The first 20 seconds of this video make me so happy. That Dan Akroyd was a maniac.



It reminds me of what I was thinking, as I watched the Ladyboys of Bangkok do their show in Edinburgh. The program relied heavily on American music - except for a few Scottish folk tunes and The Proclaimers "I Will Walk 5,000 Miles." What I thought was, where would the world's pop culture be without African-American influences?

It isn't until you get out of the USA that you realize just how much we rely on Black culture here for our sense of style and cool.

Friday, August 24, 2007

Stuart Pivar - classic crackpot

Amanda at Pandagon reports that P.Z. Meyers is being sued by classic crackpot Stuart Pivar, because Meyers harshly criticized Pivar. Based on the complaint, available from Majikthese what seems to bug Pivar the most is that Meyers called him a "classic crackpot." Crackpots really hate to be called crackpots.

The crackpot's complaint was filed in New York’s Southern District Court. I certainly hope that Judge Lewis Kaplan gets that case - he's not one to mince words, as I found out in the strange case of Edward Einhorn v Mergatroyd Productions

No doubt Edward Einhorn HOPES that this case will get some kind of traction, since he has accused me online of defaming him, by merely writing about Einhorn v. Mergatroyd, as well as claiming that I was trying to "villify him". Villians always hate it when you call them villians. And pretty much every member of the Dramatists Guild, not to mention plenty of non-theatre folk, considers what Einhorn did to be villanous, and an abuse of the US legal system. But people can make up their own minds by reading my account of the case, which politely includes the URL of Einhorn's own laughable argument in favor of a director's copyright. Last time I looked, he had not extended me the same courtesy.

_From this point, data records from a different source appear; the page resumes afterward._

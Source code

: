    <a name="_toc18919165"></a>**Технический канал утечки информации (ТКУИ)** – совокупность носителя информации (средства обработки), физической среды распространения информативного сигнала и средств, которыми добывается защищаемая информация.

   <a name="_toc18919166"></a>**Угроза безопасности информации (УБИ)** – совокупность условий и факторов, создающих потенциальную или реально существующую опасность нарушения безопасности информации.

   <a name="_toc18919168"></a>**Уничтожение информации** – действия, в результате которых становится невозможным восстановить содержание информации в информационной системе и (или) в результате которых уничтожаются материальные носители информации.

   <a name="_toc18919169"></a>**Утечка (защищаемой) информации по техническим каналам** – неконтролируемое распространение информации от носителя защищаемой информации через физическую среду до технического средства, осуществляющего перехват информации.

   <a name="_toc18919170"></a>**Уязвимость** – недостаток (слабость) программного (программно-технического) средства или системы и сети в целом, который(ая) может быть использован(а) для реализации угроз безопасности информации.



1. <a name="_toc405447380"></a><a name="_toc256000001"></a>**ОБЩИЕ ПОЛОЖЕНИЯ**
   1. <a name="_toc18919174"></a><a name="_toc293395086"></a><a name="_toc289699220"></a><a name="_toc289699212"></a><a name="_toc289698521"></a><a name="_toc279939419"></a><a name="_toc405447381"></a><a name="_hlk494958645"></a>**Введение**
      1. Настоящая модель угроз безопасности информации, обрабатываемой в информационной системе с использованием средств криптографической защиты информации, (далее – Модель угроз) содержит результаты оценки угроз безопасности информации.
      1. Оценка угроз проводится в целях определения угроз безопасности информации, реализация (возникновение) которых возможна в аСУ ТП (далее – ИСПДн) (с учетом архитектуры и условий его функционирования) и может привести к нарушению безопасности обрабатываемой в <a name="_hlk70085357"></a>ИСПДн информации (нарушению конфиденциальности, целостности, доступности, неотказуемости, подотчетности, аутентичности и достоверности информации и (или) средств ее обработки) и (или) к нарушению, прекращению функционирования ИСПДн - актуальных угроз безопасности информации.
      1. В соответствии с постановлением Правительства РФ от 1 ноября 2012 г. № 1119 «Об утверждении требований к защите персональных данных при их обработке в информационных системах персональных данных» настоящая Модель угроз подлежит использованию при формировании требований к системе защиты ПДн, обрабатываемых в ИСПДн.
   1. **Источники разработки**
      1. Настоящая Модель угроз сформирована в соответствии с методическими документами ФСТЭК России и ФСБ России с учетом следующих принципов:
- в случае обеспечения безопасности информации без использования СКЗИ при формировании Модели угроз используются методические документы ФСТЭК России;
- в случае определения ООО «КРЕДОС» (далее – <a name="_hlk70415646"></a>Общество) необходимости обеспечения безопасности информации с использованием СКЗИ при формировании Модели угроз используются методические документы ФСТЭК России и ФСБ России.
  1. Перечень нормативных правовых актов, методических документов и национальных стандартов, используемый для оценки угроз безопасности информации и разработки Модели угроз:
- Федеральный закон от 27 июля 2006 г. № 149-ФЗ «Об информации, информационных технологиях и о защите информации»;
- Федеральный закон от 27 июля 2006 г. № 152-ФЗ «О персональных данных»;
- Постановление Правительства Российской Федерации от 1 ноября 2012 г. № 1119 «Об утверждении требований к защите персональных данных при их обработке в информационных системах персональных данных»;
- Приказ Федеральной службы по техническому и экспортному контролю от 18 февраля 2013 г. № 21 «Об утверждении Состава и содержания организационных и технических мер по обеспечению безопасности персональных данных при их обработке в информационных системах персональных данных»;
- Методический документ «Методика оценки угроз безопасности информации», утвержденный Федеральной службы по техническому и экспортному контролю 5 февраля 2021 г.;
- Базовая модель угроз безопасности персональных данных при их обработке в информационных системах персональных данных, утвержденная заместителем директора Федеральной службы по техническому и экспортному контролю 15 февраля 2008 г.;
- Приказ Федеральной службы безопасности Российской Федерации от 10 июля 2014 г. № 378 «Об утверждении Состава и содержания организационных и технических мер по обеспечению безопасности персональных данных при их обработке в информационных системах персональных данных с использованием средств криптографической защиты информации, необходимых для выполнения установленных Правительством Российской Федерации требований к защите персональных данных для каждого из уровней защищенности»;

Einhorn's case against us should have been thrown out of court, since the basis of his lawsuit was an unauthorized derivative copyright registration of his absurd "blocking and choreography" script on my play TAM LIN. I expect the US Copyright Office to issue an official cancellation of Einhorn's travesty any day now.

But as both Einhorn and Pivar demonstrate, far too many people believe that free speech, in the form of expressing an opinion about another person, is an actionable offense, if the object of the opinion doesn't like the expressed opinion. Clearly more needs to be done to teach people about the meaning of the First Amendment.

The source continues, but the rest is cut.